Divisée sur le mariage gay ou l’avortement, ébranlée par le scandale des prêtres pédophiles, la communauté catholique des Etats-Unis, quatrième au monde, voit l’arrivée d’un nouveau pape comme un moyen de « remettre les compteurs à zéro ».
Peu après la démission de Benoît XVI lundi, le président de la conférence américaine des évêques, le cardinal Timothy Dolan – dont le nom circule à la succession avec celui de Charles Chaput, l’archevêque de Philadelphie – a « prié l’Esprit Saint de nous donner un digne successeur pour s’attaquer aux défis du monde d’aujourd’hui ».
L’expression est suffisamment vague pour contenter les 65 millions de catholiques – soit près d’un habitant sur quatre et la première congrégation religieuse du pays – très divisés, notamment entre hiérarchie et fidèles, sur les questions sociales et les priorités de l’Eglise.
« L’élection d’un nouveau pape doit être l’occasion de remettre les compteurs à zéro », a affirmé à l’AFP James Salt, directeur de Catholics United.
« Trop d’évêques américains se sont polarisés sur des questions comme l’avortement ou le mariage homosexuel alors que les priorités sont la crise économique ou le changement climatique », estime le dirigeant de cette association progressiste.
Depuis plus d’un an, les évêques sont en effet le fer de lance de la contestation à la réforme de santé du président Barack Obama, qui inclut la contraception dans l’assurance-santé, comme ils sont en première ligne contre le mariage gay et l’avortement.
La hiérarchie a été également accusée et parfois condamnée pour avoir couvert les prêtres responsables d’actes pédophiles et traîné les pieds pour les remettre à la justice.
« Un pape médiateur »
« Nous espérons quelqu’un qui aurait l’expérience d’une paroisse, qui connaisse les joies et les luttes du catholique ordinaire », dit Soeur Florence Deacon, présidente de l’association des religieuses récemment en conflit avec le Vatican, qui leur a reproché des prises de position trop libérales.

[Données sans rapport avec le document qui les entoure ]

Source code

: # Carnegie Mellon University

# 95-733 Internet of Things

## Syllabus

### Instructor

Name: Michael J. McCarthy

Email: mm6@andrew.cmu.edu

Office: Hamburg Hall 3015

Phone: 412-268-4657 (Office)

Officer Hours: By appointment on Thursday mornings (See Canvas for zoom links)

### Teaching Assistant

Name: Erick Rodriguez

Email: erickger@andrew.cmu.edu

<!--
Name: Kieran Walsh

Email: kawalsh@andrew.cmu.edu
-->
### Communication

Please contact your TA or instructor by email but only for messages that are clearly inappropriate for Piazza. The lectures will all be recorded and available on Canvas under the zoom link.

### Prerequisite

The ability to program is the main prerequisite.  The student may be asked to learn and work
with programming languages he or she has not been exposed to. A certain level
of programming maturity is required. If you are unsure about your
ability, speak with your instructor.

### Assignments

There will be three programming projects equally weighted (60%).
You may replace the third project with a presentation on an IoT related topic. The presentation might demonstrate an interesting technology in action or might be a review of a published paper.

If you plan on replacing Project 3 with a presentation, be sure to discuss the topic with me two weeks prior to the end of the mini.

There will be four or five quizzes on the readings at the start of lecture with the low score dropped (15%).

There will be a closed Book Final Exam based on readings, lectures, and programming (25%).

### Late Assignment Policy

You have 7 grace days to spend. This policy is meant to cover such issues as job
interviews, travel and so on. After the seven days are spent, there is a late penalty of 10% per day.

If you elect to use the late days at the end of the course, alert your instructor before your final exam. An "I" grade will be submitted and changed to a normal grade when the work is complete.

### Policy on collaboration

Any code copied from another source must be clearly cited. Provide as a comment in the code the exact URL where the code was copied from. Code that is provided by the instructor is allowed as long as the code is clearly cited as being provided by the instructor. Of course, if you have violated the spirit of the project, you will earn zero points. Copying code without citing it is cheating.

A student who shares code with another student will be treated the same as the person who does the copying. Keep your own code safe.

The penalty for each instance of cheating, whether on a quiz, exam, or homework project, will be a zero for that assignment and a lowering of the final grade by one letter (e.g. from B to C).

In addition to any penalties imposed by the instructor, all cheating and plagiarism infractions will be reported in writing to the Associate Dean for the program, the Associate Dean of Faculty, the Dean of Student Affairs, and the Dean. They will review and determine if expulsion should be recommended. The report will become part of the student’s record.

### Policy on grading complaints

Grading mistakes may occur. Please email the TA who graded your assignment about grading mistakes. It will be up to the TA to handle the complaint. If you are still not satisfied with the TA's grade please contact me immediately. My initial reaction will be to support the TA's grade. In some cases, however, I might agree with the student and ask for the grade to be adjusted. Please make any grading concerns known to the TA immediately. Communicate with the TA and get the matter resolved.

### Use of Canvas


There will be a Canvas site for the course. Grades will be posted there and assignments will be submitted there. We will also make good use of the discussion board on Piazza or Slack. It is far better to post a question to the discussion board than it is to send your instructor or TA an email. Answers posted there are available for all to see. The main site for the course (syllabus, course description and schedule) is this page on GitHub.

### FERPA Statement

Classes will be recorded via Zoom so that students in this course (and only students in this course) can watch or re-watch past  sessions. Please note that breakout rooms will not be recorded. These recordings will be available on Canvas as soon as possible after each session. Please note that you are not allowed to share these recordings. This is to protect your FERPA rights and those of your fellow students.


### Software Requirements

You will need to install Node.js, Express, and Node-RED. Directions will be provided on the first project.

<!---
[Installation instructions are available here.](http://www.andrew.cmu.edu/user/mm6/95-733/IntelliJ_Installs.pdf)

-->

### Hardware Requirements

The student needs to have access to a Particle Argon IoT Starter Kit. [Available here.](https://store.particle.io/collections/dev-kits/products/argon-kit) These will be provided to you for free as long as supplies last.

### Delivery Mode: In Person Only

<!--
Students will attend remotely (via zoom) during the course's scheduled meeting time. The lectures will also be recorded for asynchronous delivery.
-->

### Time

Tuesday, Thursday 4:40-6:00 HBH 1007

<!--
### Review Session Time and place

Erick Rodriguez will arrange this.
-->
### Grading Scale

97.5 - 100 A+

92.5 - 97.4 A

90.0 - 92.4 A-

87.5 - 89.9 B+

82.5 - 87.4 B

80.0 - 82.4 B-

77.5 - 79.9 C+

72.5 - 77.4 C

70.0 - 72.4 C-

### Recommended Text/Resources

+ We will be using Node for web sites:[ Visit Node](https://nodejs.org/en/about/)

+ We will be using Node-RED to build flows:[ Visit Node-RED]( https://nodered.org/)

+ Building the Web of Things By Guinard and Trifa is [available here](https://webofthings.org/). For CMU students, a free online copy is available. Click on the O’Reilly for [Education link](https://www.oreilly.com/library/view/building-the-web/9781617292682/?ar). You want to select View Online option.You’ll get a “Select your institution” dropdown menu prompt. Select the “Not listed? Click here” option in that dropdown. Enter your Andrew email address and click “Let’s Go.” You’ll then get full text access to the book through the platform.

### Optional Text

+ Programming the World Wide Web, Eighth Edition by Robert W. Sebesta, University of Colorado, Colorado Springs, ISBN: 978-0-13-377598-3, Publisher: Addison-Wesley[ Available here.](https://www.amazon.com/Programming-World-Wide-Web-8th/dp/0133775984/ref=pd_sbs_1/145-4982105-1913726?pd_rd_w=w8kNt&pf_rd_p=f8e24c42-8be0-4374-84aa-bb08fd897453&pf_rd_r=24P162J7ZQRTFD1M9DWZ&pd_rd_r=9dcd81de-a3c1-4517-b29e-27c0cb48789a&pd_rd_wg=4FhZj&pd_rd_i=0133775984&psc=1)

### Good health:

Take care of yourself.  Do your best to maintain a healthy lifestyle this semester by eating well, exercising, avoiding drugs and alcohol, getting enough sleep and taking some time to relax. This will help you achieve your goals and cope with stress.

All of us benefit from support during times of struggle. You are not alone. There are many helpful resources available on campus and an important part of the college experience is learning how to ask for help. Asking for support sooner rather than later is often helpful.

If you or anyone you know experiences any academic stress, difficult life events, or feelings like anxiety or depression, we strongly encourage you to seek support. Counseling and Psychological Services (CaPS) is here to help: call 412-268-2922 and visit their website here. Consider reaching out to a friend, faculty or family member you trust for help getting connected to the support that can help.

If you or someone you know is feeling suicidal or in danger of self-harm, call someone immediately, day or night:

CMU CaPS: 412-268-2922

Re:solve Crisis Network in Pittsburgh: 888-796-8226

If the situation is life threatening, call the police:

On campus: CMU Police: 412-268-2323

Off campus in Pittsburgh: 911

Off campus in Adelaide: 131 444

Car les sondages montrent une communauté catholique plutôt progressiste avec 56% de catholiques pour le mariage gay, 53% pour que l’avortement reste légal et huit catholiques sur dix en faveur de la contraception, selon l’Institut PRRI.
Mais pour Carol Anderson, certains cardinaux sont trop progressistes et cette militante anti-avortement voit l’élection s’approcher « avec appréhension » à cause « de cette époque d’idées libérales », affirme-t-elle au sortir de la messe quotidienne à la basilique de Washington.
« Les divisions politiques dans le pays se reflètent de plus en plus chez les fidèles », note Stephen Schneck, directeur d’un institut de recherches à l’Université catholique d’Amérique et « de ce fait, les catholiques voudraient voir un pape qui n’accentue pas ces divisions mais au contraire serve de médiateur ».
Tous ont néanmoins l’air de s’accorder sur un point: le prochain pape ne doit pas être américain.
Les Etats-Unis « ont le pouvoir militaire, le pouvoir économique. Un pouvoir américain à la tête de l’église catholique ne semblerait pas juste à beaucoup de gens », estime Stephanie Niedringhaus, de l’association catholique Network qui oeuvre pour la justice sociale.
Même le cardinal Dolan n’y croit pas. « Je suis toujours en train d’envoyer un mot de remerciement à ceux qui m’ont félicité quand j’ai été nommé cardinal » l’an dernier, s’est-il amusé lundi devant la presse.